I Googled for the best co-working spaces in Copenhagen and a few blog posts had been written giving a Top 10, which got the process started.
After that, I typed in “co-working space” to Google Maps which brought up some that hadn’t appeared.
I browsed through the About page to get a sense of the place and then added the location to a list on Google Maps:
Once I had a decent number I planned a cycle route that afternoon to go and visit as many as possible.
I’d go to the reception, say I was looking for a new place to work and then someone would show me around.
This is where the differences began to show in the many types of “co-working space”.
The glorified café
These were set up for “creatives” who wanted somewhere reliable to work from.
The membership option gave access to the café area where you could come each day, find a seat (usually a stool/ hard wooden chair) and use the Wifi.
The main value proposition appeared to be somewhere where you always get a seat and won’t be passive aggressively asked you if you want another coffee.
As they were appealing to e.g. graphic designers/ early stage startup founders they were the most affordable.
The trendy company offices
These often referred to themselves as an “office hotel”.
These were pretty fancy and were occupied by smartly dressed professionals. The sense was that people here were old enough to have “made it” to some degree, and as such wanted to spend their working hours somewhere comfortable.
They would also house larger companies (~20 people) who wanted to have a nice place for their company to be.
The options for a “flex desk” felt like a bit of an afterthought.
The start-up hubs
These were aimed at predominantly new tech companies.
The ethos and communication were all about finding a community of like-minded people also on the struggle of building a startup.

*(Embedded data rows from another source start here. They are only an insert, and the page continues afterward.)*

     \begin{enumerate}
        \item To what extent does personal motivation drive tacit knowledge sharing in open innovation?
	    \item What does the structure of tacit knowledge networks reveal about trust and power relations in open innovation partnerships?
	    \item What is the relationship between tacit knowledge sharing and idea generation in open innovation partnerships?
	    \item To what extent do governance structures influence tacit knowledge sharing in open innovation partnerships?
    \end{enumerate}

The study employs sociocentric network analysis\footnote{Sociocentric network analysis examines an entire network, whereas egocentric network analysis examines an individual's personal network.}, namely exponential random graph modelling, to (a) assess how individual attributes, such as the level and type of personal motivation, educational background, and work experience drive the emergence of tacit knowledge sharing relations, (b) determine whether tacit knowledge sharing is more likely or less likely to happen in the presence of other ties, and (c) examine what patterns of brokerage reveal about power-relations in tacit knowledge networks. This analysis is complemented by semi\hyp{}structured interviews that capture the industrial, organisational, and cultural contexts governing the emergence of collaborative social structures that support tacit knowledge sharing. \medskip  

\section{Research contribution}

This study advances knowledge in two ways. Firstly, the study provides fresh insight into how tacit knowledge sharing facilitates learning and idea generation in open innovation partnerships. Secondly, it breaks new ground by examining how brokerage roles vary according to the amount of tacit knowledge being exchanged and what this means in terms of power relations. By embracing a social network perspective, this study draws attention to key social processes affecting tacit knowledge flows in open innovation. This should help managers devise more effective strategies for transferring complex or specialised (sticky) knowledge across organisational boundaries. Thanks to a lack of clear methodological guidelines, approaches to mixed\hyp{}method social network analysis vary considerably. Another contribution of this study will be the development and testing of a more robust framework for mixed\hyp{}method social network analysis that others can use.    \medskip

Here the value proposition was around the community (social breakfasts, workgroups, networking events) as well as all of the usual things about fast Wifi and free coffee.
The final category of workspace is almost familial.

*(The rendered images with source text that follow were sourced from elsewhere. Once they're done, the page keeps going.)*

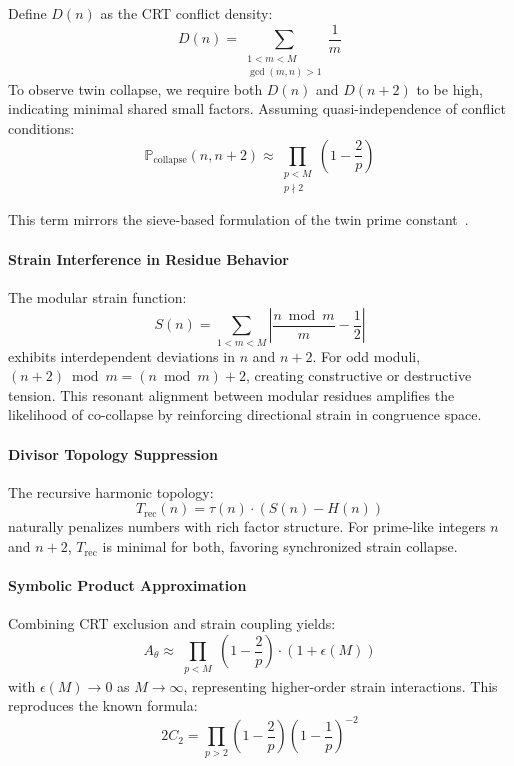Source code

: \documentclass[11pt]{article}
\begin{document}
Define \( D(n) \) as the CRT conflict density:
\[
D(n) = \sum_{\substack{1 < m < M \\ \gcd(m, n) > 1}} \frac{1}{m}
\]
To observe twin collapse, we require both \( D(n) \) and \( D(n+2) \) to be high, indicating minimal shared small factors. Assuming quasi-independence of conflict conditions:
\[
\mathbb{P}_{\text{collapse}}(n, n+2) \approx \prod_{\substack{p < M \\ p \nmid 2}} \left(1 - \frac{2}{p} \right)
\]

This term mirrors the sieve-based formulation of the twin prime constant~\cite{montgomery}.

\paragraph{Strain Interference in Residue Behavior}

The modular strain function:
\[
S(n) = \sum_{1 < m < M} \left| \frac{n \bmod m}{m} - \frac{1}{2} \right|
\]
exhibits interdependent deviations in \( n \) and \( n+2 \). For odd moduli, \( (n+2) \bmod m = (n \bmod m) + 2 \), creating constructive or destructive tension. This resonant alignment between modular residues amplifies the likelihood of co-collapse by reinforcing directional strain in congruence space.

\paragraph{Divisor Topology Suppression}

The recursive harmonic topology:
\[
T_{\text{rec}}(n) = \tau(n) \cdot \left( S(n) - H(n) \right)
\]
naturally penalizes numbers with rich factor structure. For prime-like integers \( n \) and \( n+2 \), \( T_{\text{rec}} \) is minimal for both, favoring synchronized strain collapse.

\paragraph{Symbolic Product Approximation}

Combining CRT exclusion and strain coupling yields:
\[
A_\theta \approx \prod_{\substack{p < M}} \left(1 - \frac{2}{p} \right) \cdot \left(1 + \epsilon(M) \right)
\]
with \( \epsilon(M) \to 0 \) as \( M \to \infty \), representing higher-order strain interactions. This reproduces the known formula:
\[
2C_2 = \prod_{p > 2} \left(1 - \frac{2}{p} \right) \left(1 - \frac{1}{p} \right)^{-2}
\]
\end{document}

Often described as “house” they really felt like entering a home. The person who answered the buzzer clearly wasn’t used to visitors but nevertheless was happy to show me around.
There would be 20-30 people in the house (often each company in a converted bedroom) and it felt like a close-knit community. There weren’t the open plans of the hubs, it was all quite close.
The residents of the house usually shared a common area of interest in their work (environmental issues; gaming) and, naturally, knew a lot about what each person was doing.
Joining one of these houses would definitely lead to a sense of belonging within a community, though it required conforming to the ethos of the group, and felt like a commitment to clan.
What are the important factors?
Going out and speaking with the different spaces brought out a few factors which came to be important:
- Seating set up: I realised I’m not down for sitting on a hard wooden chair
- Sense of community: how much other self-employed people interacted, and what was the support
- Group lunches: most larger places provided lunch (~£8) that was eaten together by the whole workspace. They all looked phenomenal
- Commute time: I realised I’m willing to cycle an extra 5 minutes to go somewhere good
- Cost: most were +/- 25% of DKK 1,800 + VAT (£260)/ month for a “flex desk” (you come each day but can’t leave your stuff overnight)
My feeling is that I’ll go for somewhere closer to the start-up hub set up, mainly because other people will be doing the same thing as I am, and it’ll be legit to start conversations with people (as opposed to people there doing an office job).
There are still some places I’m going to check out but should hopefully get it sorted in the next week or so.
My aim, for now, is to find a place to start in January, but also to still go along to the Christmas Party…
In other news…
I’m approaching the end of my first round of Danish classes. My new favourite words are those for step-child (-barn) or step-Dad (-far).
In both, the Danish for step- is bonus-.
This means when a child talks about their Mum’s new partner they refer to him as their “Bonus Dad”.